The location of the school is kept undisclosed amid a rising fear of anti-refugee sentiment, sometimes flamed by point-scoring politicians using religion as a tool for division.
Abdullah says his community has learnt to keep a low profile, sometimes at the expense of significant cultural or religious events. But the Hazaras are survivors and compromise has become a central tenet in their struggle.
Human Rights Watch monitors religious intolerance in Indonesia, and researcher Andreas Harsono says there are growing threat levels being fanned by some Sunni groups.
“Many of these refugees are running away from sectarian violence. Most of them do not want to stay here for this reason,” Harsono said.
“You are unfortunate if you are a Shia in an anti-Shia neighbourhood. They know very well about this anti-minority sentiment in their homeland and in Indonesia. They are scared.”
Advocacy groups like the Sandya Institute want the national government to do more to help the vulnerable, despite the refugee issue being low on the priority list in a country of more than 260 million people.

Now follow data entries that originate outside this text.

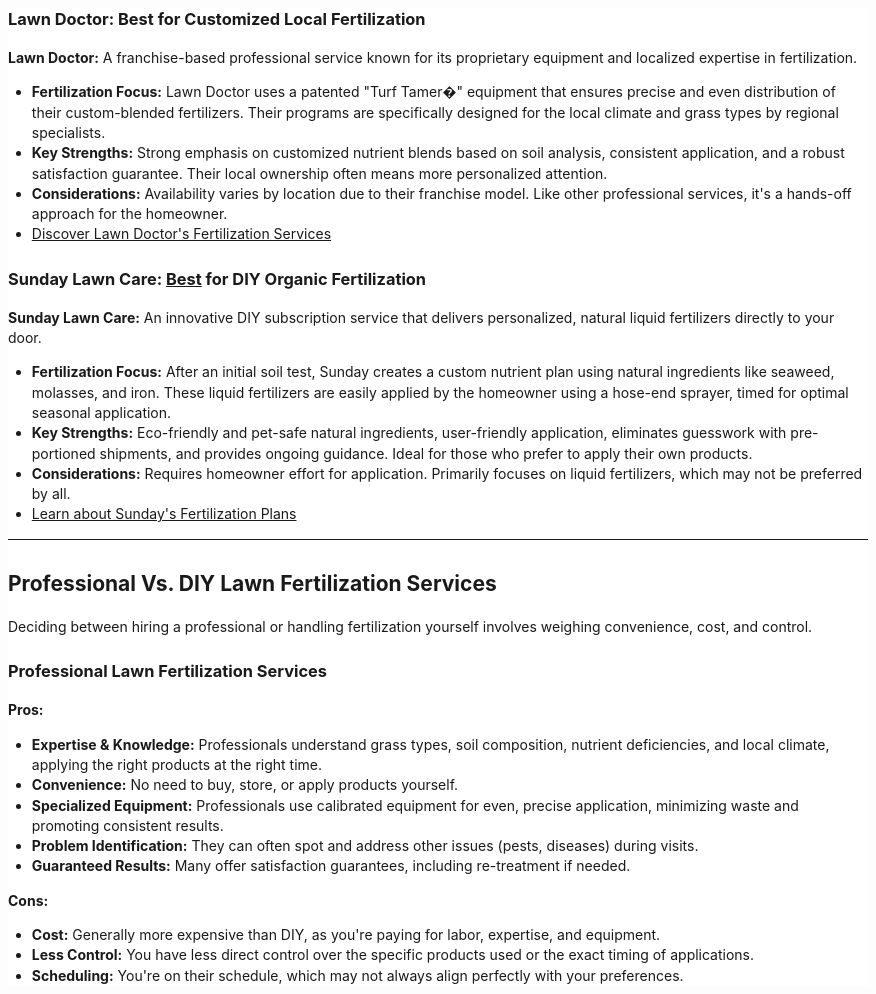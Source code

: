 ### Lawn Doctor: Best for Customized Local Fertilization

**Lawn Doctor:** A franchise-based professional service known for its proprietary equipment and localized expertise in fertilization.

* **Fertilization Focus:** Lawn Doctor uses a patented "Turf Tamer�" equipment that ensures precise and even distribution of their custom-blended fertilizers. Their programs are specifically designed for the local climate and grass types by regional specialists.
* **Key Strengths:** Strong emphasis on customized nutrient blends based on soil analysis, consistent application, and a robust satisfaction guarantee. Their local ownership often means more personalized attention.
* **Considerations:** Availability varies by location due to their franchise model. Like other professional services, it's a hands-off approach for the homeowner.
* [Discover Lawn Doctor's Fertilization Services](https://www.lawndoctor.com/[lawn-care](/posts/best-lawn-care-service-for-dogs/)-services/fertilization/)

### Sunday Lawn Care: [Best](/posts/best-lawn-care-service-for-weeds/) for DIY Organic Fertilization

**Sunday Lawn Care:** An innovative DIY subscription service that delivers personalized, natural liquid fertilizers directly to your door.

* **Fertilization Focus:** After an initial soil test, Sunday creates a custom nutrient plan using natural ingredients like seaweed, molasses, and iron. These liquid fertilizers are easily applied by the homeowner using a hose-end sprayer, timed for optimal seasonal application.
* **Key Strengths:** Eco-friendly and pet-safe natural ingredients, user-friendly application, eliminates guesswork with pre-portioned shipments, and provides ongoing guidance. Ideal for those who prefer to apply their own products.
* **Considerations:** Requires homeowner effort for application. Primarily focuses on liquid fertilizers, which may not be preferred by all.
* [Learn about Sunday's Fertilization Plans](https://www.getsunday.com/products/lawn-care-plans)

---

## Professional Vs. DIY Lawn Fertilization Services

Deciding between hiring a professional or handling fertilization yourself involves weighing convenience, cost, and control.

### Professional Lawn Fertilization Services

**Pros:**
* **Expertise & Knowledge:** Professionals understand grass types, soil composition, nutrient deficiencies, and local climate, applying the right products at the right time.
* **Convenience:** No need to buy, store, or apply products yourself.
* **Specialized Equipment:** Professionals use calibrated equipment for even, precise application, minimizing waste and promoting consistent results.
* **Problem Identification:** They can often spot and address other issues (pests, diseases) during visits.
* **Guaranteed Results:** Many offer satisfaction guarantees, including re-treatment if needed.

**Cons:**
* **Cost:** Generally more expensive than DIY, as you're paying for labor, expertise, and equipment.
* **Less Control:** You have less direct control over the specific products used or the exact timing of applications.
* **Scheduling:** You're on their schedule, which may not always align perfectly with your preferences.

Signing the Refugee Convention would be one solution, but even without taking that step, a presidential decree signed in 2017 should be offering better protections, says Sandya’s executive director Diovio Alfath.
“When we talk about human rights, we don’t prioritise one thing over other things,” he said.
“We should question ourselves as a nation if we don’t respect the dignity of human beings, to allow international protections in Indonesia, to protect those who seek asylum in Indonesia. What kind of nation are we?”
Abdullah agrees that Indonesians are welcoming in nature, but there is a lack of awareness about what being a refugee means, and why they have come to this country.
Returning home is not an option for him, or for Mozhgan. Both of them dream about that day. They talk about the food they miss, their friends and the different life they once had.
Moving to the United States or Canada or New Zealand is their overwhelming hope, but it is their home roots that pull the hardest.
“I follow Instagram accounts showing my town because that’s home to me.” Mozhgan said.
“As soon as I arrive in Iran, I will go to visit my grandmother because I miss her so much. It’s been six years and I haven’t seen her. She’s very sick. What if she dies and I don’t get to see her?
“I want to be comfortable. I want to be there, I want to feel normal. I want to exist and I want rights like everybody else. I would go back in no time if I could. I think about it every single day.”